▸ Exercise
All lines from the one with "2. Define portfolio" to the end of the data: return those exactly, and only those.

(Records from a collection)

^^^^

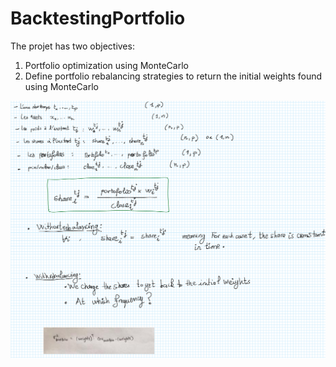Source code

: # BacktestingPortfolio

The projet has two objectives:

  1. Portfolio optimization using MonteCarlo
  2. Define portfolio rebalancing strategies to return the initial weights found using MonteCarlo
  
  
  <img src="https://github.com/WalidHadri-Iron/BacktestingPortfolio/blob/main/rebalancing.png" title="image" alt="image"/>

^^^^

▸ Answer to this task
  2. Define portfolio rebalancing strategies to return the initial weights found using MonteCarlo
  
  
  <img src="https://github.com/WalidHadri-Iron/BacktestingPortfolio/blob/main/rebalancing.png" title="image" alt="image"/>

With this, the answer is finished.